In another sign that the IOC believe all is rosy in their garden, attention has already turned to Tokyo 2020 where five events have been added to the schedule – with the final list to be confirmed in 2017. With golf and rugby sevens – the new additions for 2016 locked in – some established sports will miss out on being showcased to a lucrative Asian audience, while squash continues to be sidelined.
Bach claims the unanimous decision to allow baseball/softball, karate, skateboarding, surfing and sport climbing into the Olympics will help attract young viewers, spectators and competitors, but it's a hard sentiment to fathom. Some of the events selected have a thriving market in Asia yet across many parts of the world do not have the infrastructure to justify such a heady billing. Skateboarding is without a recognised world championships, for example. The sporting spectacle, which amid corruption and even doping gives fans something to believe in, is being diluted by the inclusion of events better suited to 'It's a Knockout' rather than a credible competition.

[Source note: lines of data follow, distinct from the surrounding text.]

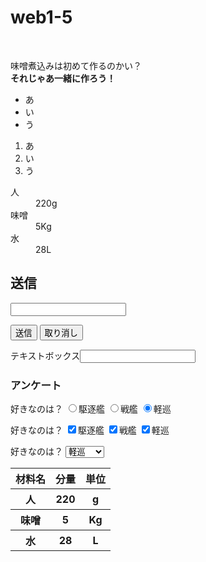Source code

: # web1-5
<html>
<head>
  <title>味噌煮込み???</title>
</head>
<body>
<p>味噌煮込みは初めて作るのかい？<br><strong>それじゃあ一緒に作ろう！</strong></p>
<ul>
<li>あ</li>
<li>い</li>
<li>う</li>
</ul>
<ol>
<li>あ</li>
<li>い</li>
<li>う</li>
</ol>
<dl>
<dt>人</dt><dd>220g</dd>
<dt>味噌</dt><dd>5Kg</dd>
<dt>水</dt><dd>28L</dd>
</dl>
<table>
<tr><th>材料名</th><th>分量</th><th>単位</th></tr>
<tr><th>人</th><th>220</th><th>g</th></tr>
<tr><th>味噌</th><th>5</th><th>Kg</th></tr>
<tr><th>水</th><th>28</th><th>L</th></tr>

<h2>送信</h2>
<form id="top" action="#" method="post">
<p><input type="text" name="input1"></p>
<p><input type="submit" value="送信">
<input type="reset" value="取り消し"></p>
<form id="top" action="#" method="post">
<p>テキストボックス<input type="text"              name="input1"></p>
</form>

<h3>アンケート</h3>
<p>好きなのは？
<input type="radio"name="input11"value="kutiku" checked>駆逐艦
<input type="radio"name="input11"value="senkan" checked>戦艦
<input type="radio"name="input11"value="keizyun" checked>軽巡
</p>
<p>好きなのは？
<input type="checkbox"name="input11"value="kutiku" checked>駆逐艦
<input type="checkbox"name="input11"value="senkan" checked>戦艦
<input type="checkbox"name="input11"value="keizyun" checked>軽巡
</p>
<p>好きなのは？
<select name="input13">
<option value="kutiku">駆逐艦
<option value="senkan">戦艦
<option value="keizyun" selected>軽巡
</select></p>

</body>
</html>
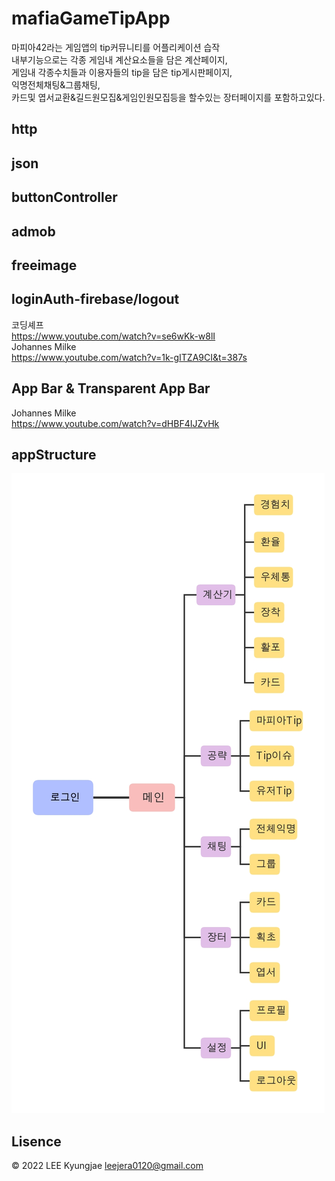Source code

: # mafiaGameTipApp 


마피아42라는 게임앱의 tip커뮤니티를 어플리케이션 습작   
내부기능으로는 각종 게임내 계산요소들을 담은 계산페이지,   
게임내 각종수치들과 이용자들의 tip을 담은 tip게시판페이지,   
익명전체채팅&그룹채팅,   
카드및 엽서교환&길드원모집&게임인원모집등을 할수있는 장터페이지를 포함하고있다.

## http 

## json 

## buttonController

## admob

## freeimage  

## loginAuth-firebase/logout

코딩셰프   
https://www.youtube.com/watch?v=se6wKk-w8lI   
Johannes Milke   
https://www.youtube.com/watch?v=1k-gITZA9CI&t=387s   
## App Bar & Transparent App Bar   
Johannes Milke   
https://www.youtube.com/watch?v=dHBF4IJZvHk   

## appStructure
![대체 텍스트](./viewstr.jpg)

## Lisence
© 2022 LEE Kyungjae <leejera0120@gmail.com>

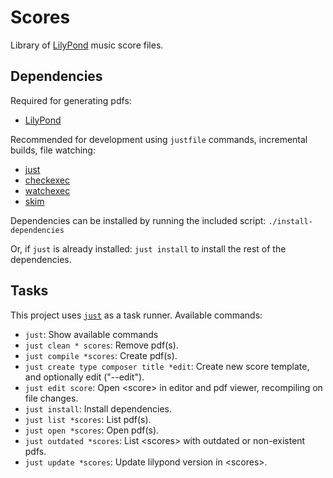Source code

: # Scores

Library of [LilyPond](https://lilypond.org/) music score files.

## Dependencies

Required for generating pdfs:

- [LilyPond](https://lilypond.org/ "lilypond")

Recommended for development using `justfile` commands, incremental builds, file
watching:

- [just](https://just.systems/man/en/ "just")
- [checkexec](https://github.com/kurtbuilds/checkexec "checkexec")
- [watchexec](https://watchexec.github.io/ "watchexec")
- [skim](https://skim-app.sourceforge.io/ "skim")

Dependencies can be installed by running the included script:
`./install-dependencies`

Or, if `just` is already installed: `just install` to install the rest of the
dependencies.

## Tasks

This project uses [`just`](https://just.systems/man/en/ "just") as a task
runner. Available commands:

- `just`: Show available commands
- `just clean * scores`: Remove pdf(s).
- `just compile *scores`: Create pdf(s).
- `just create type composer title *edit`: Create new score template, and optionally edit ("--edit").
- `just edit score`: Open \<score\> in editor and pdf viewer, recompiling on file changes.
- `just install`: Install dependencies.
- `just list *scores`: List pdf(s).
- `just open *scores`: Open pdf(s).
- `just outdated *scores`: List \<scores\> with outdated or non-existent pdfs.
- `just update *scores`: Update lilypond version in \<scores\>.
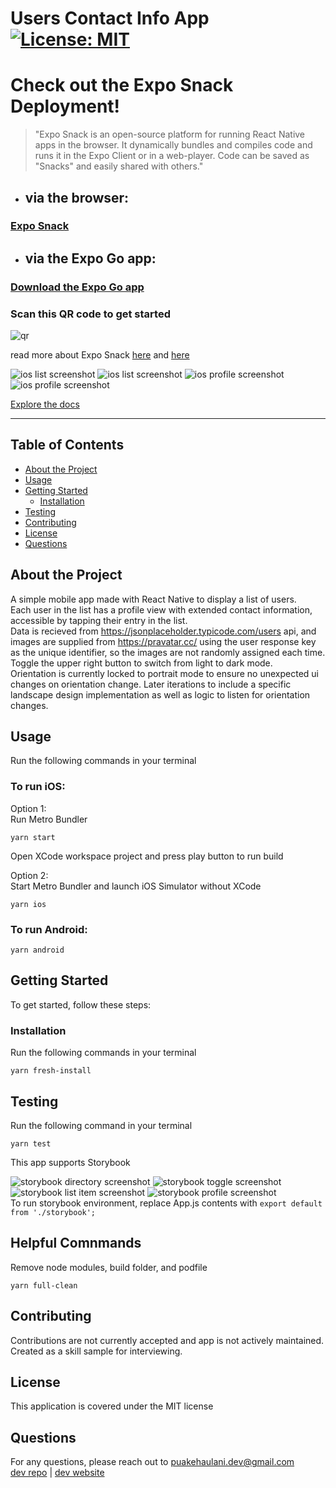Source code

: # Users Contact Info App [![License: MIT](https://img.shields.io/badge/License-MIT-yellow.svg)](https://opensource.org/licenses/MIT)

# Check out the Expo Snack Deployment!

> "Expo Snack is an open-source platform for running React Native apps in the browser. It dynamically bundles and compiles code and runs it in the Expo Client or in a web-player. Code can be saved as "Snacks" and easily shared with others."

- ## via the browser:

### [Expo Snack](https://snack.expo.dev/@puakehaulani/github.com-puakehaulani-takehomeapp)

- ## via the Expo Go app:

### [Download the Expo Go app](https://expo.dev/client)

### Scan this QR code to get started

![qr](assets/qrcode.png)

read more about Expo Snack [here](https://github.com/expo/snack) and [here](https://blog.expo.dev/introducing-expo-dev-a70818bf336e)

![ios list screenshot](assets/iosListLight.png) ![ios list screenshot](assets/iosListDark.png)
![ios profile screenshot](assets/iosProfileLight.png) ![ios profile screenshot](assets/iosProfileDark.png)

[Explore the docs](https://github.com/puakehaulani/takeHomeApp)

---

## Table of Contents

- [About the Project](#About-the-Project)
- [Usage](#Usage)
- [Getting Started](#Getting-Started)
  - [Installation](#Installation)
- [Testing](#Testing)
- [Contributing](#Contributing)
- [License](#License)
- [Questions](#Questions)

## About the Project

A simple mobile app made with React Native to display a list of users.  
Each user in the list has a profile view with extended contact information, accessible by tapping their entry in the list.  
Data is recieved from https://jsonplaceholder.typicode.com/users api, and images are supplied from https://pravatar.cc/ using the user response key as the unique identifier, so the images are not randomly assigned each time.  
Toggle the upper right button to switch from light to dark mode.  
Orientation is currently locked to portrait mode to ensure no unexpected ui changes on orientation change. Later iterations to include a specific landscape design implementation as well as logic to listen for orientation changes.

## Usage

Run the following commands in your terminal

### To run iOS:

Option 1:  
Run Metro Bundler

    yarn start

Open XCode workspace project and press play button to run build

Option 2:  
Start Metro Bundler and launch iOS Simulator without XCode

    yarn ios

### To run Android:

    yarn android

## Getting Started

To get started, follow these steps:

### Installation

Run the following commands in your terminal

    yarn fresh-install

## Testing

Run the following command in your terminal

    yarn test

This app supports Storybook

![storybook directory screenshot](assets/storybookDir.png) ![storybook toggle screenshot](assets/storybookToggle.png)
![storybook list item screenshot](assets/storybookListItem.png) ![storybook profile screenshot](assets/storybookProfile.png)  
To run storybook environment, replace App.js contents with `export default from './storybook';`

## Helpful Comnmands

Remove node modules, build folder, and podfile

    yarn full-clean

## Contributing

Contributions are not currently accepted and app is not actively maintained. Created as a skill sample for interviewing.

## License

This application is covered under the MIT license

## Questions

For any questions, please reach out to <puakehaulani.dev@gmail.com>  
[dev repo](http://github.com/puakehaulani)
|
[dev website](http://lexi.scalesdev.com)
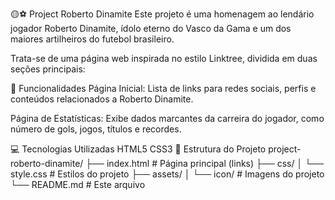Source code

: 🟡⚽ Project Roberto Dinamite
Este projeto é uma homenagem ao lendário jogador Roberto Dinamite, ídolo eterno do Vasco da Gama e um dos maiores artilheiros do futebol brasileiro.

Trata-se de uma página web inspirada no estilo Linktree, dividida em duas seções principais:

📌 Funcionalidades
Página Inicial:
Lista de links para redes sociais, perfis e conteúdos relacionados a Roberto Dinamite.

Página de Estatísticas:
Exibe dados marcantes da carreira do jogador, como número de gols, jogos, títulos e recordes.

💻 Tecnologias Utilizadas
HTML5
CSS3
📁 Estrutura do Projeto
project-roberto-dinamite/
├── index.html        # Página principal (links)
├── css/
│   └── style.css     # Estilos do projeto
├── assets/
│   └── icon/         # Imagens do projeto
└── README.md         # Este arquivo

The Tokyo Olympic bid is beset by allegations of bribery, with the team behind the winning effort having admitted to making payments to close associates of the son for former IAAF president Lamine Diack – who is facing corruption charges in France. The IOC are yet to properly investigate the manner of the payment, while Japanese officials claim they were unaware the money, which totals 2.8m Singapore dollars, would find its way to Diack. The former head of world athletes resigned from his post in November 2015 after being suspended for involvement in covering up Russia drug cheats.
The reign of terror instigated by Bach means the only thing more polluted than the contaminated water which many athletes will be forced to compete in around Guanabara Bay, is the governing body which will benefit from the performances of the 10,500 athletes from the 207 competing teams.
Covering an Olympic Games is a duty which should be an exciting prospect for any journalist whether it be track, pool or pitch side, or staying up until the small hours and absorbing the television coverage which is beamed around the world. But the overriding emotion heading into 2016 is one of inconsolable disgust at the way a valued association is being dragged through the mud by the very same IOC bureaucrats, whose executives have been handed a trivial $900 in expenses each day in recession-stricken Rio, who revel in its rewards.
When London 2012 was labelled the best Olympic Games ever, it could easily have been described as British sensationalism. The concern now is that four years ago may represent the last time the event can be associated with even an ounce of credibility. Forgive the hyperbole but, until its integrity is restored, consider this the last contribution regarding a once glowing sporting fraction. The Olympics are dead, long live king Bach.